● **Task**:
Lines from the beginning of the entries up to and including the one with "- 매주 조금씩 발전하는 모습을 만듭니다." must be duplicated word for word; leave out all others.

----

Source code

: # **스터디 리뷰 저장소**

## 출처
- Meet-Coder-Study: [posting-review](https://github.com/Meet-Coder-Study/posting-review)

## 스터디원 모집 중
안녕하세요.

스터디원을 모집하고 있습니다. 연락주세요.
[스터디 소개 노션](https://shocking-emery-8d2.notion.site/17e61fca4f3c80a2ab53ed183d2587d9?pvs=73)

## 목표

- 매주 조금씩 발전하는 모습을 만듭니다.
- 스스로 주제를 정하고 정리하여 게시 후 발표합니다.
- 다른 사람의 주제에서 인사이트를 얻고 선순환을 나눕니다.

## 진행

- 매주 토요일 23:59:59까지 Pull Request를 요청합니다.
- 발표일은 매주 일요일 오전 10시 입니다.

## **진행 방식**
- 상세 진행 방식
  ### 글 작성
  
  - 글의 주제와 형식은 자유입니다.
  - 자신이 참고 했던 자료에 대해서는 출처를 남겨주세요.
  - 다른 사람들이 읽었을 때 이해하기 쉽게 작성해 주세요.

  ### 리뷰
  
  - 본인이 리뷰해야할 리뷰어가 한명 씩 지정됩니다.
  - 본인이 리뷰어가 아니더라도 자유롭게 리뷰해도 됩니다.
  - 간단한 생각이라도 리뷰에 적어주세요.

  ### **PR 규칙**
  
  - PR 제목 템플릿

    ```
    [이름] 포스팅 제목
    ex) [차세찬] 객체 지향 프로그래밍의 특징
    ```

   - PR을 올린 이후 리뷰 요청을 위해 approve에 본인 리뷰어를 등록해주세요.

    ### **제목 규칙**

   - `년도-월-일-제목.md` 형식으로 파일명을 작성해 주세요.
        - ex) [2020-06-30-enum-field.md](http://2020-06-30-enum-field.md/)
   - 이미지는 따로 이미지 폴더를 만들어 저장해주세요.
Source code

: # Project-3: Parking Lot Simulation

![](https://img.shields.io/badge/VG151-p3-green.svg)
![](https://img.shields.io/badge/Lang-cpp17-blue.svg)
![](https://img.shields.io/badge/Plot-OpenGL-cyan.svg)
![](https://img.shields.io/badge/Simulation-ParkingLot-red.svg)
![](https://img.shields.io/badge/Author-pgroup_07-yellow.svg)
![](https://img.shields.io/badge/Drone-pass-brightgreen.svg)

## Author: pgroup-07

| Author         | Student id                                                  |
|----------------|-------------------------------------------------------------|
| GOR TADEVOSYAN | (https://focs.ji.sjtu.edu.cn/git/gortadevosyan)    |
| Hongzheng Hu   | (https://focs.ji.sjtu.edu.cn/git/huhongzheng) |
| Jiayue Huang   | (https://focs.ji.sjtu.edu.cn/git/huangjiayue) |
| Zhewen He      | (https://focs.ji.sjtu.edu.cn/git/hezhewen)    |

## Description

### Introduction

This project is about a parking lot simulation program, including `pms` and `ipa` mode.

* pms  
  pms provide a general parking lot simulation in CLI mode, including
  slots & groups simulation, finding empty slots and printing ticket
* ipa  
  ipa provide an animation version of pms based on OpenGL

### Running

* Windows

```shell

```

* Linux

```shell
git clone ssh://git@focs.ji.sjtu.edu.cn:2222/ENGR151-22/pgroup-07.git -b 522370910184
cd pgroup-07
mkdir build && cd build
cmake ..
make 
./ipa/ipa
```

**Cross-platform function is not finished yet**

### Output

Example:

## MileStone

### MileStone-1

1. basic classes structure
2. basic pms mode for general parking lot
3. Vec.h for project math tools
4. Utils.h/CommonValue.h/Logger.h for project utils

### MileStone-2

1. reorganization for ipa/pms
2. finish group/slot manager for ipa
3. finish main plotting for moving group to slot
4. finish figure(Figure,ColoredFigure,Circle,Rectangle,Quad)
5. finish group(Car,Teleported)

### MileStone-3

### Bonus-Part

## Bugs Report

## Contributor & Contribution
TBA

----

● **Task response**:
Source code

: # **스터디 리뷰 저장소**

## 출처
- Meet-Coder-Study: [posting-review](https://github.com/Meet-Coder-Study/posting-review)

## 스터디원 모집 중
안녕하세요.

스터디원을 모집하고 있습니다. 연락주세요.
[스터디 소개 노션](https://shocking-emery-8d2.notion.site/17e61fca4f3c80a2ab53ed183d2587d9?pvs=73)

## 목표

- 매주 조금씩 발전하는 모습을 만듭니다.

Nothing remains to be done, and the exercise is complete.